Я уже говорила вам, что у нас с А - очень похожие почерки. Всё, что есть проявление души либо разума, у нас вообще устроено похоже. Он мог бы понять меня, скажи я ему следующую дичь: я люблю тебя, а одновременно попала в сети страсти с другим. В одном человеке эти два обстоятельства помещаются легко и свободно. В общественной морали, конечно, не помещаются. А на самом деле - это возможно. Это, кстати, очень красивое сочетание, пробуждающее к жизни всё, что содержится в человеке. В женщине.

Он бы понял меня внутренне, хотя возмутился бы внешне. Он сам такой, в нем могли бы поместиться несколько сильнейших чувств одновременно (так оно потом и было всю жизнь), но в том возрасте клише общей морали еще давили на мозги. Поэтому я не рассказала ему о происшествии с другом-учителем, тем более что А считал моего друга-учителя и своим другом-учителем тоже.

За несколько лет до этих событий был эпизод: мы с А и друг-учитель с женой жили в общей квартире. Две активные пары. Нас разделяла тоненькая стена, через которую был слышен и смех, и слезы. И до сего дня все мы прекрасно помнили ту совместную зиму и ту диспозицию: они - взрослые, женатые, старшие, а мы - шальные влюбленные дети, не вылезающие из постели сутками, отчего подвергаемся шутливой критике взрослой семейной пары из-за стены.

Этой последней зимой жизнь с А была еще прекраснее, но я помнила о грядущем возвращении в Москву и об ожидающем меня друге-учителе. И это не аморально. Это нормально. Если у вас двое детей, или трое братьев, или пятеро внуков, то вас не упрекают в аморальной любви ко всем сразу и не предлагают строго выделить кого-нибудь главного и единственного. А в случае с друзьями - у вас их может быть хоть сорок человек, и о вас доброжелательно скажут: у него много друзей, хороший человек.

В случае с единственными мужчинами и единственными женщинами всё могло бы быть точно так же, если б не социальная нагрузка на семью с точки зрения " с кого спрашивать в случае чего"... Да, если мы договорились о семье и о продолжении рода, то моногамное поведение становится единственно уместным. Но если мы договорились о семье и продолжении рода, если мы вообще способны договориться, то мы уже друзья и партнеры; у нас не любовь со страстью и не конфликт любви и страсти, - у нас общее дело, имеющее отношение к социуму.

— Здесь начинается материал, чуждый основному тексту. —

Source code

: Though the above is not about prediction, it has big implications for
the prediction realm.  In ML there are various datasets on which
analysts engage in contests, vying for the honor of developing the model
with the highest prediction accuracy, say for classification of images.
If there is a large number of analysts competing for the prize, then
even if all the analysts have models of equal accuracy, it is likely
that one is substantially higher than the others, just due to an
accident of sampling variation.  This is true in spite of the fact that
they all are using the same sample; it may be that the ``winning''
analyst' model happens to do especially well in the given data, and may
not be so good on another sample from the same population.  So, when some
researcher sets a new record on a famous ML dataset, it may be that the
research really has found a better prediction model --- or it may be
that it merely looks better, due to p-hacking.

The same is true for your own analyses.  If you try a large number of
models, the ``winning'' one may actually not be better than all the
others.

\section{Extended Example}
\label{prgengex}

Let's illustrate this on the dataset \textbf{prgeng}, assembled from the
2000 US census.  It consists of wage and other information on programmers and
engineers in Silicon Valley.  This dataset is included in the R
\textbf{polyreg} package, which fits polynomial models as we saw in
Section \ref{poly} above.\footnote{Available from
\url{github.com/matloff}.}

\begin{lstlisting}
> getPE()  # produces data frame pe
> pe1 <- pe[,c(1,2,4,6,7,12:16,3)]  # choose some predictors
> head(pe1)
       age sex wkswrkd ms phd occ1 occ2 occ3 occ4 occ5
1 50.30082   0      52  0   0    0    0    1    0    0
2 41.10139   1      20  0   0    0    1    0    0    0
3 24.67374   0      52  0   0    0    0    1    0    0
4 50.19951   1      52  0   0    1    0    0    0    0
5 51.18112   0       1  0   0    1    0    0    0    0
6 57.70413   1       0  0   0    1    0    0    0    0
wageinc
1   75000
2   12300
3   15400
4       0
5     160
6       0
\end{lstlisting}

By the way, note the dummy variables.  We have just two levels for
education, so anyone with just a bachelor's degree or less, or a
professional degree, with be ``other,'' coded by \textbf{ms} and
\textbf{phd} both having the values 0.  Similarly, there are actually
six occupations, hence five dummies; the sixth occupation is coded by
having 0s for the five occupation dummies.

И напротив: если вы в принципе не к социуму обращаете своё поведение, а впервые в жизни (и, как выяснилось впоследствии, в последний раз) переживаете полную реализацию пола, и в любви, и в страсти, и в интеллектуальном партнерстве, и в чем хотите, - то в этой опасной для окружающих ситуации нельзя расслабляться.

Когда мы с А вернулись в Москву, январское солнце всё еще светило для нас круглосуточно. Друг-учитель, повстречавшись с нами на лестнице, посмотрел в наши прозрачные глаза, усмехнулся, покачал головой и пригласил зайти в гости. Мы распаковали вещи и пошли в гости. Попили чаю втроем, рассказали про зимний лес и двухметровые сосульки на карнизах усадьбы и разошлись по домам.

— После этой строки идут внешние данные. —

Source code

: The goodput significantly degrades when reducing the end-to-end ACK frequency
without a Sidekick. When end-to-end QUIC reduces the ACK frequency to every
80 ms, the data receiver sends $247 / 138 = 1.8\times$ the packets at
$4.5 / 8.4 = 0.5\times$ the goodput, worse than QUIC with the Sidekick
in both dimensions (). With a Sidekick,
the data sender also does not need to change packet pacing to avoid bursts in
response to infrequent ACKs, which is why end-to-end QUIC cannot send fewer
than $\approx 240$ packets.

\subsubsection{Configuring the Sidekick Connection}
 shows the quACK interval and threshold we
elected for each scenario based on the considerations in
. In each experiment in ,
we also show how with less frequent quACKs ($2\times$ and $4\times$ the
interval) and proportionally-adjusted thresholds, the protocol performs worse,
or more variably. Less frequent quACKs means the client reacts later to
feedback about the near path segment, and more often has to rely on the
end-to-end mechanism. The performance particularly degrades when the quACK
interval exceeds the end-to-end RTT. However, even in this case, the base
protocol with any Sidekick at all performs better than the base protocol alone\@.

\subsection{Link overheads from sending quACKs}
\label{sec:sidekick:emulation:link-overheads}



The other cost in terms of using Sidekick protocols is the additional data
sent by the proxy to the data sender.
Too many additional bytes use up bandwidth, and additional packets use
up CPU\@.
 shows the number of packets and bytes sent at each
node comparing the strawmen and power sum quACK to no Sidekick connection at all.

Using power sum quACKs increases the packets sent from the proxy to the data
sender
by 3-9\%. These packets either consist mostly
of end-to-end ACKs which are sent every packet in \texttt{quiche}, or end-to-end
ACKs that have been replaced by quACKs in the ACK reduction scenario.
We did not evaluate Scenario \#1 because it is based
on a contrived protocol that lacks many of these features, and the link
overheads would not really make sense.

Наутро я купила билет на поезд, решив посетить бабушку.

Посетила. Возвращаясь через неделю в Москву, я ощутила каменную тяжесть на сердце и чудовищные предчувствия.

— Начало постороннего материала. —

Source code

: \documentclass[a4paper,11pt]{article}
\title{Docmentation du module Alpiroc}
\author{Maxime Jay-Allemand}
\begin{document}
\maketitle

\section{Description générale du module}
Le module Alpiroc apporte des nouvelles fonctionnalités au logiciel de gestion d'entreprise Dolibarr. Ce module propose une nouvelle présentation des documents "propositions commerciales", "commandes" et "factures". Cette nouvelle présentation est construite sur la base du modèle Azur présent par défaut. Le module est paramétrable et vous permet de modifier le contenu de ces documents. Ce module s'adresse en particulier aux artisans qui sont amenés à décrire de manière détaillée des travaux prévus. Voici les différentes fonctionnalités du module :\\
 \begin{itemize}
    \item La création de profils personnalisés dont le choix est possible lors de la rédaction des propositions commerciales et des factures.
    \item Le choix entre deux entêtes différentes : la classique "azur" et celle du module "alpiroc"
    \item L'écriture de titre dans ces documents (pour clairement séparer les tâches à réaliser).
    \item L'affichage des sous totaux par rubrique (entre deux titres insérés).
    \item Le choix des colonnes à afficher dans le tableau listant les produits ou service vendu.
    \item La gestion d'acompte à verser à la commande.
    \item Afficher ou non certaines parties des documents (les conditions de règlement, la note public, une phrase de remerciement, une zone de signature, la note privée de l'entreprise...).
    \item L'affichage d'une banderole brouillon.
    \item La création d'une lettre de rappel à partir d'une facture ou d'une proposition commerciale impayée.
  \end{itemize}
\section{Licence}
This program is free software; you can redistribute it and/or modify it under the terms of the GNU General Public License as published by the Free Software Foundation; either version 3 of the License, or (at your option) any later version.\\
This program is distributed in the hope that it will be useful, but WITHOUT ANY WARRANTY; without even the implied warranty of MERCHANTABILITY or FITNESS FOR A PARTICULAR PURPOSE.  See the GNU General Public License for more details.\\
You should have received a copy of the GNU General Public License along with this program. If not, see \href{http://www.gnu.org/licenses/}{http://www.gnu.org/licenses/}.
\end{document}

Войдя в свою комнату, я не обнаружила вещей А.

Вскоре пришла моя мусульманочка.

- Где мой А? - спрашиваю у нее, никуда не ездившей на каникулы.

- Да вот зашел как-то, когда ты была у бабушки, взял свою книгу, бумаги какие-то и ушел. Больше не заходил.

- Такого, моя дорогая, не может быть, - говорю я ей, - вспомни еще что-нибудь.

Она вспомнила, что видела А в коридоре вместе с Й.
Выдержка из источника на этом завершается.